Florida’s unemployment agency leaked Social Security data last month

Florida, which decommissioned its centralized IT agency last year, has compromised the personal information of 98 unemployment insurance applicants.

By Colin Wood

May 22, 2020

(Getty Images)

The Florida Department of Economic Opportunity earlier this month notified 98 residents who’d applied for unemployment insurance that their names and Social Security numbers had been compromised.

In a May 8 letter addressed to the affected users, the department wrote: “Information associated with a claim submitted under your name was unintentionally sent to a private email server owned by a third party performing work on the agency’s behalf,” WFTV reported. No banking information was included in the leak, which reportedly occurred sometime in April, and affected users are being offered free identity protection services.

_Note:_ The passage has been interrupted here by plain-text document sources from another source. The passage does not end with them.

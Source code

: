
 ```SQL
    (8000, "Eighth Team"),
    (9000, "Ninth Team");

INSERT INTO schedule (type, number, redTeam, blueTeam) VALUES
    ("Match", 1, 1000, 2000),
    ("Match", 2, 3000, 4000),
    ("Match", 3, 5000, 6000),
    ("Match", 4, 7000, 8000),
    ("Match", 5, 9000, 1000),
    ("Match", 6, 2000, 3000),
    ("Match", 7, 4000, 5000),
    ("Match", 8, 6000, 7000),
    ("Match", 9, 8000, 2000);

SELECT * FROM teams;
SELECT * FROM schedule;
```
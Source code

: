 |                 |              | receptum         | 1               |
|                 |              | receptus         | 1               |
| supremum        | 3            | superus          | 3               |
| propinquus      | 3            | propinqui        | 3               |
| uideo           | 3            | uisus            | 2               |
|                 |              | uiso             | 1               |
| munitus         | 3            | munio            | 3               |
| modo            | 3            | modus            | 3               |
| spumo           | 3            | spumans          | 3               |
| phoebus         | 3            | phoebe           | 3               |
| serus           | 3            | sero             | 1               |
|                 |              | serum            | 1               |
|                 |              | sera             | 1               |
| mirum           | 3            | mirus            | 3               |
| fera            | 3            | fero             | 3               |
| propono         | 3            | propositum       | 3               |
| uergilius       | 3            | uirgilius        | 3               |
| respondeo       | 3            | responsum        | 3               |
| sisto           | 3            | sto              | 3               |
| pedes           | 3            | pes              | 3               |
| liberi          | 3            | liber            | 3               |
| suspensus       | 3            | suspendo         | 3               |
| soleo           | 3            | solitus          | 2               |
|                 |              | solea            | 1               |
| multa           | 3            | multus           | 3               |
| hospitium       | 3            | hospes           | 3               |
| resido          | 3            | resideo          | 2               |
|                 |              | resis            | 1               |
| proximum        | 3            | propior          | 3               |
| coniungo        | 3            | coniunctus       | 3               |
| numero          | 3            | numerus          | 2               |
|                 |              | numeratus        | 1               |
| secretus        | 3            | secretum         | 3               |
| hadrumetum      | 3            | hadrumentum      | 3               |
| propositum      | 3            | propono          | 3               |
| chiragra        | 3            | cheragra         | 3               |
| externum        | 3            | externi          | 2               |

“We have notified individuals that were part of a data security incident associated with Reemployment Assistance claims,” reads a statement shared by the economic opportunity department. “This issue was addressed within 1 hour after we became aware of the incident. While the incident was handled within 1 hour, in an abundance of caution, we are making available identity protection services at no charge to affected individuals, and we have also advised them to report any unauthorized activity on their financial accounts. At this time, we have not received any reports of malicious activity.”

The incident is the third such accidental data disclosure by a state unemployment agency to become public in recent days. The Arkansas Division of Workforce Services briefly shut down its unemployment benefits system earlier this month after discovering it had accidentally exposed the Social Security numbers, banking information and other personal details of about 30,000 residents. The office of Illinois Gov. J.B. Pritzker also recently announced that a glitch in the state’s new unemployment system “made some private information publicly available for a short time.”

Florida decommissioned its centralized IT agency, the Agency for State Technology, last year, opting instead to form a new technology office housed under the state’s Department of Management Services. A common function of centralized state technology departments is to train employees on cybersecurity and privacy considerations and to enforce standardized cybersecurity governance across state agencies to ensure that data leaks do not occur.

News of Florida’s leak arrives as states across the country rush forward upgrades to their legacy IT systems to meet sudden widespread demand for unemployment assistance. The national unemployment rate rose to 14.7% last month, with the worst affected states showing figures even higher. Nevada’s unemployment rate has spiked to 28.2% and Michigan has 22.7% unemployment, according to the latest data published by the Bureau of Labor Statistics.